→ EXERCISE
Reproduce exactly, and only, the lines below from the one containing "The following code" through the one containing "node.OffsetY = 100;".

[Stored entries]
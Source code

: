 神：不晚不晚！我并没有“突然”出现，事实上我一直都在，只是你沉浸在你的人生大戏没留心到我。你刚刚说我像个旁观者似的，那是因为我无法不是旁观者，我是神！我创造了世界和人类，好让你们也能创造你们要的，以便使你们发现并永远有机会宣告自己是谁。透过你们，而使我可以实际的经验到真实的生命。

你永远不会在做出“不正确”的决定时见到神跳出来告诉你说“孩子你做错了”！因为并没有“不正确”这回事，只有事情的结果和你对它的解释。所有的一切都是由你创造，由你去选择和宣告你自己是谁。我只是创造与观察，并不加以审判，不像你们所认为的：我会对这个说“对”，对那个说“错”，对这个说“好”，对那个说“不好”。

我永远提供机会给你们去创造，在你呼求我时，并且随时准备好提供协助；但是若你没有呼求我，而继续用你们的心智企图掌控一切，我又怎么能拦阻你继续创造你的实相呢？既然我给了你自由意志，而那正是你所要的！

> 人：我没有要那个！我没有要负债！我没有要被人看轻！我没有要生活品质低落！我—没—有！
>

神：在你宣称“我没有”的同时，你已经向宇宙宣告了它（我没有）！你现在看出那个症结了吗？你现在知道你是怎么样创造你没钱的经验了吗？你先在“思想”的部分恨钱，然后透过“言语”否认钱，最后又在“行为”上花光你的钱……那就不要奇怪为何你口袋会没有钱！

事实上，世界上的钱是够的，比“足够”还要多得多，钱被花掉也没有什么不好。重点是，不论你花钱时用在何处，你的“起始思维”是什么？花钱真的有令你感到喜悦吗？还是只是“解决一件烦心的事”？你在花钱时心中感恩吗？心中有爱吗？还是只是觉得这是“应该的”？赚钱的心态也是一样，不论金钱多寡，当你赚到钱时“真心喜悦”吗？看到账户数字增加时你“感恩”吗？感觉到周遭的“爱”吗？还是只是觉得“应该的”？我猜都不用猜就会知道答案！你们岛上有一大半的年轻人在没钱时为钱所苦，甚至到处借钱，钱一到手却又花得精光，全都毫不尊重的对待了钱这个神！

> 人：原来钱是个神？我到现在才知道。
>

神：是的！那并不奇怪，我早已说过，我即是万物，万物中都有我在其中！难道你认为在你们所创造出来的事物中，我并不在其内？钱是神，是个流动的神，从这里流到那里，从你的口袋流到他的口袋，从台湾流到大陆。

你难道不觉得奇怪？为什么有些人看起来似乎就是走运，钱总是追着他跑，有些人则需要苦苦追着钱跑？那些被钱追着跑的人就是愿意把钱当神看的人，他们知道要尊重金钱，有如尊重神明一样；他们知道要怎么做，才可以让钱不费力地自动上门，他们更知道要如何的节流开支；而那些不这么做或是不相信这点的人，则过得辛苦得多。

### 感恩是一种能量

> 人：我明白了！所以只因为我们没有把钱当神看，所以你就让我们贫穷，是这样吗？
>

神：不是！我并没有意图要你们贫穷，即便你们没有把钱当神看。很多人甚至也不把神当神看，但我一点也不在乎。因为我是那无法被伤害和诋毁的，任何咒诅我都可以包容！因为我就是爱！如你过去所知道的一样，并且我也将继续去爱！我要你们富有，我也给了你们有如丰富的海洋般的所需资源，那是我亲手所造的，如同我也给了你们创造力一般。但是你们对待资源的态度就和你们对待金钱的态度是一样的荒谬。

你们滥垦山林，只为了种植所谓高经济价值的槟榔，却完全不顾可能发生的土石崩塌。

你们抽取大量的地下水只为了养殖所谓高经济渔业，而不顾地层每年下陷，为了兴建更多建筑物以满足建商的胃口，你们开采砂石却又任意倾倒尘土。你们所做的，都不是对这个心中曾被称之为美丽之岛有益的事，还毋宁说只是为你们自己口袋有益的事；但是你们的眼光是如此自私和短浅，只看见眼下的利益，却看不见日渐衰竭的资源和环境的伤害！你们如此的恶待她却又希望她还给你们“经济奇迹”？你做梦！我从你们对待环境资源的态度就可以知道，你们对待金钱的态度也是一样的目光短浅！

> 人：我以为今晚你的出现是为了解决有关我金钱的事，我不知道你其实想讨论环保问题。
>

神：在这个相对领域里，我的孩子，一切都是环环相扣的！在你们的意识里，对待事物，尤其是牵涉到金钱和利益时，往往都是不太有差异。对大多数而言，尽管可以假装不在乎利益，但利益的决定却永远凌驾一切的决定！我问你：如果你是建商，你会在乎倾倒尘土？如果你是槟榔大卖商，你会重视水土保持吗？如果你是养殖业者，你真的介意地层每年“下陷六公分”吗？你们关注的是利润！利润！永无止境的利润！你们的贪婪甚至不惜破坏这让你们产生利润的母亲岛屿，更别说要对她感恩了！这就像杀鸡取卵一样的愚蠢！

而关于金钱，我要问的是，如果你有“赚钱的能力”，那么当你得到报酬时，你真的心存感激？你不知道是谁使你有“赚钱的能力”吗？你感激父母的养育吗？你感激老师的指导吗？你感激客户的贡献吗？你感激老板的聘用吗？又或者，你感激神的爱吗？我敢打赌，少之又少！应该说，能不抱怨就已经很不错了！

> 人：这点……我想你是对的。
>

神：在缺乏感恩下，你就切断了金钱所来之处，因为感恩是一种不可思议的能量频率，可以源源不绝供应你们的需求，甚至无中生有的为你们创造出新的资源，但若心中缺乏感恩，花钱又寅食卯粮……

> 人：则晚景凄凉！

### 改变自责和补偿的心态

...

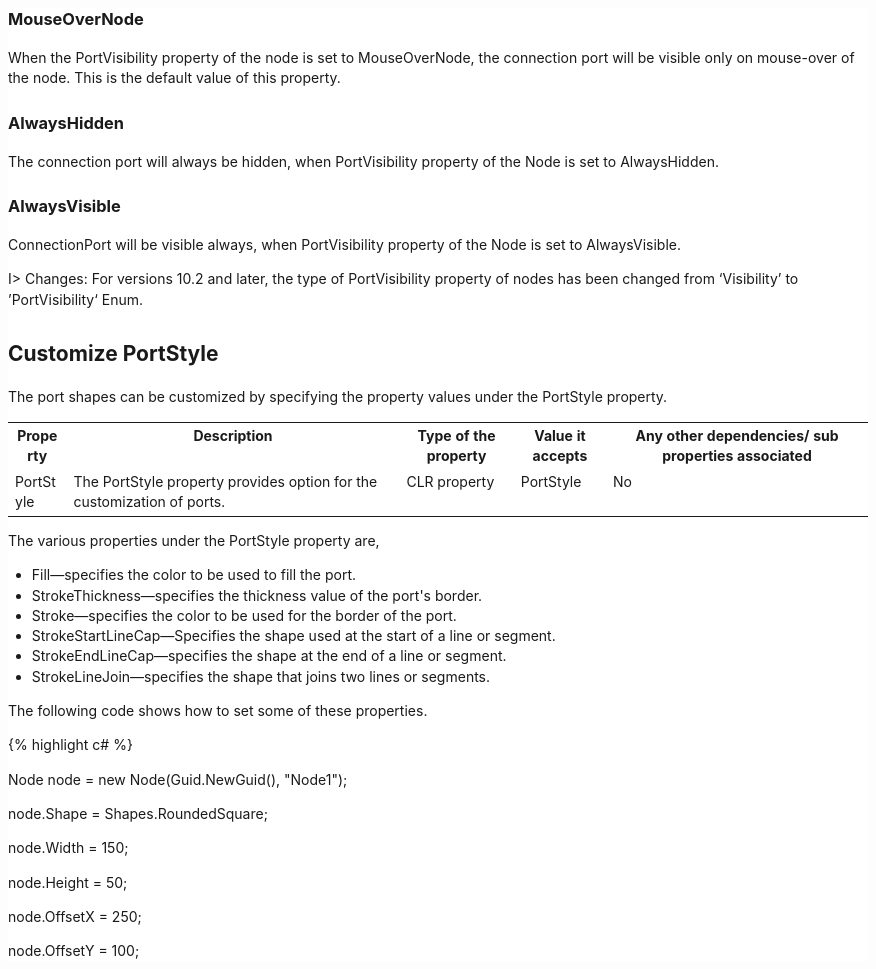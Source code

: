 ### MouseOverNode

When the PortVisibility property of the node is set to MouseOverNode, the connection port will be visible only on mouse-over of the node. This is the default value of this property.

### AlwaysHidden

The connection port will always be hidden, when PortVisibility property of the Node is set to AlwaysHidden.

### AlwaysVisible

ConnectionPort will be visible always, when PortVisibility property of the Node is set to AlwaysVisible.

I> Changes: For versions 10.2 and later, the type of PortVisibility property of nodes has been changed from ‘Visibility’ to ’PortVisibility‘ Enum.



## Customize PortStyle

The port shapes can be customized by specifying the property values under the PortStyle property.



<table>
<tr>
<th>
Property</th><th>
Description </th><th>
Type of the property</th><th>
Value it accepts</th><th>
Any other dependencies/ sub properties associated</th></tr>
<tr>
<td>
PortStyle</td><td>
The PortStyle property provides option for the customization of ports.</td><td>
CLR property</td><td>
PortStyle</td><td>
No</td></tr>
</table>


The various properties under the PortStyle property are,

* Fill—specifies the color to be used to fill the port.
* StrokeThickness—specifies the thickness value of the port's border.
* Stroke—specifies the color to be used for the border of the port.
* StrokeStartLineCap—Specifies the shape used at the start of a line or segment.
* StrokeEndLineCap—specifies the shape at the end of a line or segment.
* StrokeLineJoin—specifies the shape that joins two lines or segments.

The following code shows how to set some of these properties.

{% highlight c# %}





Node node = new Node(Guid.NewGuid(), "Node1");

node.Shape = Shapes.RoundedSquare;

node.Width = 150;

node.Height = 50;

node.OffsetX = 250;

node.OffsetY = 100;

---

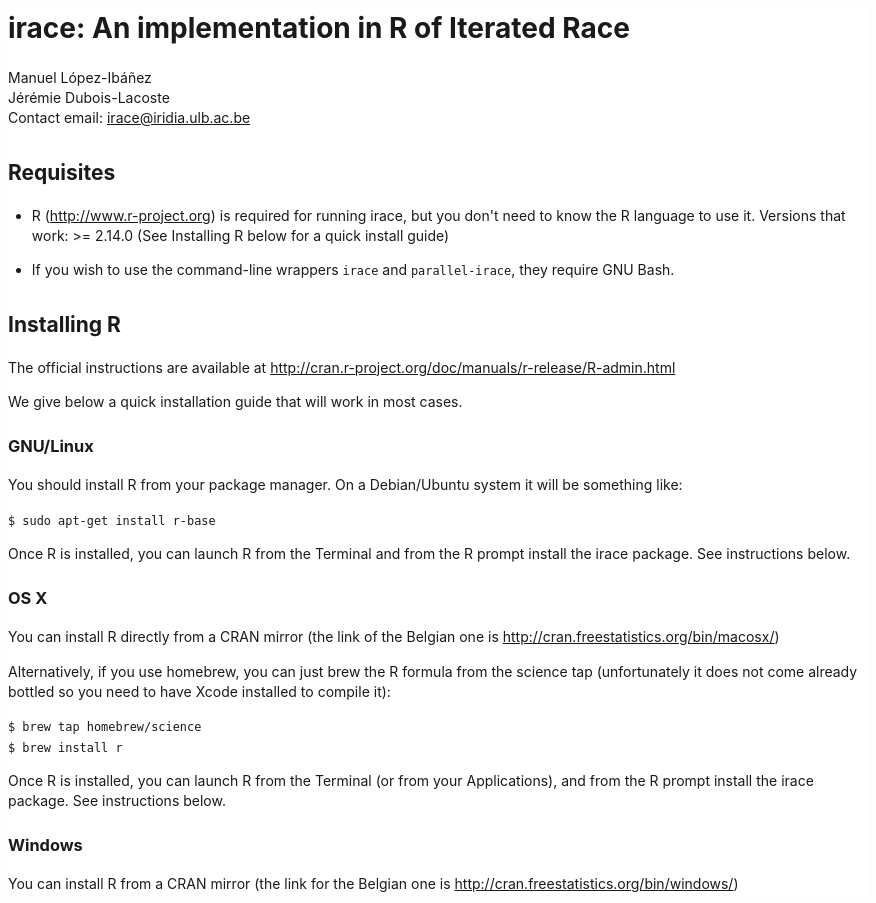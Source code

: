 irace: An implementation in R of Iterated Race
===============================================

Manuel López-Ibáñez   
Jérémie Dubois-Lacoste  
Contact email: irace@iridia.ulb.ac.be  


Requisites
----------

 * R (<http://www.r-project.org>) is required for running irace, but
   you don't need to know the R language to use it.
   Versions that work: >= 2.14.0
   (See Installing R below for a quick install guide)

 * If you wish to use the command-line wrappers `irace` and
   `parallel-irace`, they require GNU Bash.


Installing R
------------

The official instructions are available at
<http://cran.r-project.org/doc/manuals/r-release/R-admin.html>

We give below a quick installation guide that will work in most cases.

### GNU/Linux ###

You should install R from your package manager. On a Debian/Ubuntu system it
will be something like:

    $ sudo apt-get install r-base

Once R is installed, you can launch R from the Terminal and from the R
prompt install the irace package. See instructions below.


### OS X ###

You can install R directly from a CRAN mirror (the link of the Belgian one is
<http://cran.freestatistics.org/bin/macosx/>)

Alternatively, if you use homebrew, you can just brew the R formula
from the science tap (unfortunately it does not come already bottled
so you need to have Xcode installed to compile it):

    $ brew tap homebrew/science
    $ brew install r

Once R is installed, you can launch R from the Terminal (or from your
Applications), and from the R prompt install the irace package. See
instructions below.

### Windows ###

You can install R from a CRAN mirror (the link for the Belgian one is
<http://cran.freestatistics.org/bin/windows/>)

→ OUTPUT FOR THIS EXERCISE
The following code shows how to set some of these properties.

{% highlight c# %}





Node node = new Node(Guid.NewGuid(), "Node1");

node.Shape = Shapes.RoundedSquare;

node.Width = 150;

node.Height = 50;

node.OffsetX = 250;

node.OffsetY = 100;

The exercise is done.